Seeing as W&T Offshore, Inc. (NYSE:WTI) has experienced bearish sentiment from hedge fund managers, we can see that there were a few funds who sold off their entire stakes in the first quarter. Intriguingly, David Harding’s Winton Capital Management sold off the biggest investment of all the hedgies followed by Insider Monkey, worth close to $2 million in stock. Ken Fisher’s fund, Fisher Asset Management, also dropped its stock, about $1.1 million worth. These moves are important to note, as aggregate hedge fund interest fell by 6 funds in the first quarter.
Let’s now take a look at hedge fund activity in other stocks – not necessarily in the same industry as W&T Offshore, Inc. (NYSE:WTI) but similarly valued.
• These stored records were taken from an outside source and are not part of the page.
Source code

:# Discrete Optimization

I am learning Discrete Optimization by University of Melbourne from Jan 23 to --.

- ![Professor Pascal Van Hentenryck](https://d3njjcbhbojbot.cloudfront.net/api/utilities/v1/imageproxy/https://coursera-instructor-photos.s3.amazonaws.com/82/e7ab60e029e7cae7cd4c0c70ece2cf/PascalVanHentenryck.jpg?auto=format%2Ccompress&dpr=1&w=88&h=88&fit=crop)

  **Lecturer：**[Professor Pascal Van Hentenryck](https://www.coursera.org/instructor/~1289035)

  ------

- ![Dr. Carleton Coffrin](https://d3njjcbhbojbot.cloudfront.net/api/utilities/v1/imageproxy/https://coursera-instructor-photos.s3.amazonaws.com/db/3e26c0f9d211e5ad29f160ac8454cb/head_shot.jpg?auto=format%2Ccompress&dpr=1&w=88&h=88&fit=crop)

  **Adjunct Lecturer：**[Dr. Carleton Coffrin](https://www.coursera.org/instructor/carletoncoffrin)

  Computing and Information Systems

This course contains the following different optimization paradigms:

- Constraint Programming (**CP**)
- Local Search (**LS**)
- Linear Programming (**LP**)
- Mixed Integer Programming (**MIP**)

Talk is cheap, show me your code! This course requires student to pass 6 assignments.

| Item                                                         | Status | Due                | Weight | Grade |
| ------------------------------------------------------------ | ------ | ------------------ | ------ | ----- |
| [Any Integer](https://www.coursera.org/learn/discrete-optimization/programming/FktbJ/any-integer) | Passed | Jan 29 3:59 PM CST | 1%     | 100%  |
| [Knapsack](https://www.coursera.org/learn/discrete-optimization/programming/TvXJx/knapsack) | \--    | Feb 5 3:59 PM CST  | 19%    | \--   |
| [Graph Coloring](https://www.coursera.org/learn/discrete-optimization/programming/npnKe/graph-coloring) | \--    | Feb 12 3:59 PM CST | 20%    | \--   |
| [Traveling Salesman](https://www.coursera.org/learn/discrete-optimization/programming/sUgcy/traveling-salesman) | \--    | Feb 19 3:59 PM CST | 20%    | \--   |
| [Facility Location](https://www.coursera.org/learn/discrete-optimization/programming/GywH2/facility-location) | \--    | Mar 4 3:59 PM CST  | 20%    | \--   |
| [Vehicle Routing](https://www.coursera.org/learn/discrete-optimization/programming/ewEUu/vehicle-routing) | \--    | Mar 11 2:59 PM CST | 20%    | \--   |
These stocks are Carter Bank & Trust (NASDAQ:CARE), Dynex Capital Inc (NYSE:DX), The First Bancorp, Inc. (NASDAQ:FNLC), and Park-Ohio Holdings Corp. (NASDAQ:PKOH). This group of stocks’ market caps are similar to WTI’s market cap.
|Ticker||No of HFs with positions||Total Value of HF Positions (x1000)||Change in HF Position|
View table here if you experience formatting issues.
As you can see these stocks had an average of 5.5 hedge funds with bullish positions and the average amount invested in these stocks was $11 million. That figure was $18 million in WTI’s case. Dynex Capital Inc (NYSE:DX) is the most popular stock in this table. On the other hand The First Bancorp, Inc. (NASDAQ:FNLC) is the least popular one with only 1 bullish hedge fund positions. Compared to these stocks W&T Offshore, Inc. (NYSE:WTI) is more popular among hedge funds. Our calculations showed that top 10 most popular stocks among hedge funds returned 41.4% in 2019 and outperformed the S&P 500 ETF (SPY) by 10.1 percentage points. These stocks returned 12.3% in 2020 through June 30th but still managed to beat the market by 15.5 percentage points. Hedge funds were also right about betting on WTI as the stock returned 34.1% in Q2 and outperformed the market by an even larger margin. Hedge funds were clearly right about piling into this stock relative to other stocks with similar market capitalizations.